Eleanor Wachtel: Why did they go from the North to the South in the first place? Why did they move to that town?

Viet Thanh N.: Well, the history of what happened was that, in 1945, with the end of World War II, Ho Chi Minh declared independence, and this brought about a war between his forces and the French, who were ruling the country. From 1945 to 1954, there was a big war. The French lost that war. In 1954, the United States came in in support of the French and supported a division of the country between North and South. Ho Chi Minh had the North; the United States took the South, or supported the South, basically, and installed their own president. In the North, Vietnamese Catholics were told and believed that they would be persecuted by the Communist regime, so about 800,000 Vietnamese Catholics fled from the North to the South in 1954, and my parents were among them.

Eleanor Wachtel: What was their ancestral home like, that world that they left behind?

Viet Thanh N.: Well, they lived in a hardscrabble region that was poor and known for producing two types of people, hardcore revolutionaries and hardcore Catholics. 30 minutes from my parents’ birthplace was the place where Ho Chi Minh is born. My parents, of course, did not become the hardcore revolutionaries; they were the hardcore Catholics.

Viet Thanh N.: Visiting that area now, it’s still relatively poor and agrarian compared to the rest of urban Vietnam. The compound that my paternal grandfather built, where my father was raised, is still there, but whereas my grandfather raised four sons and a daughter there, now three of my uncles still live there with their families in that same compound.

Eleanor Wachtel: When the South fell to the North in 1975, your parents fled again, to America. You capture the terror and chaos of that time in your novel The Sympathizer, but your mother made a harrowing journey with two small children, you and your older brother. You were only four years old. What do you remember of it, and what have you figured out? What have you learned about it?

Viet Thanh N.: Well, actually, I’m thankful that I don’t remember any of it.
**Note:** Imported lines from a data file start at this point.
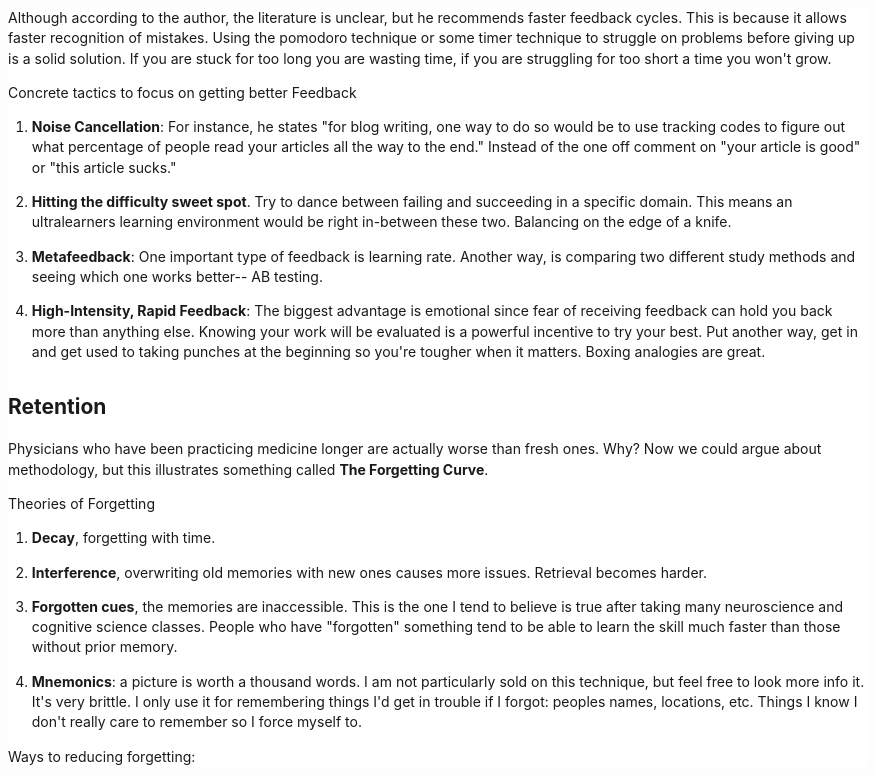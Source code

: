 Although according to the author, the literature is unclear, but he recommends faster feedback cycles.
This is because it allows faster recognition of mistakes.
Using the pomodoro technique or some timer technique to struggle on
problems before giving up is a solid solution.
If you are stuck for too long you are wasting time,
if you are struggling for too short a time you won't grow.

Concrete tactics to focus on getting better Feedback

  1. **Noise Cancellation**: For instance, he states "for blog writing,
  one way to do so would be to use tracking codes to figure out what
  percentage of people read your articles all the way to the end."
  Instead of the one off comment on "your article is good" or "this
  article sucks."

  2. **Hitting the difficulty sweet spot**. Try to dance between failing and succeeding in a specific domain. This means an ultralearners learning environment would be right in-between these two. Balancing on the edge of a knife.

  3. **Metafeedback**: One important type of feedback is learning rate. Another way, is comparing two different study methods and seeing which one works better-- AB testing.

  4. **High-Intensity, Rapid Feedback**: The biggest advantage is
  emotional since fear of receiving feedback can hold you back more
  than anything else. Knowing your work will be evaluated is a
  powerful incentive to try your best. Put another way, get in and
  get used to taking punches at the beginning so you're tougher
  when it matters. Boxing analogies are great.

## Retention

Physicians who have been practicing medicine longer are actually worse than fresh ones. Why? Now we could argue about methodology, but this illustrates something called **The Forgetting Curve**.

Theories of Forgetting

  1. **Decay**, forgetting with time.

  2. **Interference**, overwriting old memories with new ones causes more issues. Retrieval becomes harder.

  3. **Forgotten cues**, the memories are inaccessible. This is the one I tend to believe is true after taking many neuroscience and
  cognitive science classes. People who have "forgotten" something
  tend to be able to learn the skill much faster than those without
  prior memory.

  4. **Mnemonics**: a picture is worth a thousand words.
  I am not particularly sold on this technique, but feel free to look
  more info it. It's very brittle.
  I only use it for remembering things I'd get in trouble if I forgot:
  peoples names, locations, etc. Things I know I don't really care to
  remember so I force myself to.

Ways to reducing forgetting:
I have a few images of Vietnam in my mind, so I only know of that experience from what my parents and my brother have told me.

Viet Thanh N.: The basic story is that at that time my father had gone to Saigon on business, and my mother, my brother, and myself and my adopted sister were still in Buon Ma Thuot, and that’s when the Communist invasion happened. Lines of communication were cut. My mother had to make another life-and-death decision. She decided to leave with my brother, who was 10 at that time, and myself, and leave behind my adopted sister to take of the family property on the belief that she would be back, we would be back, because the war seesawed back and forth. Of course, that wasn’t what happened.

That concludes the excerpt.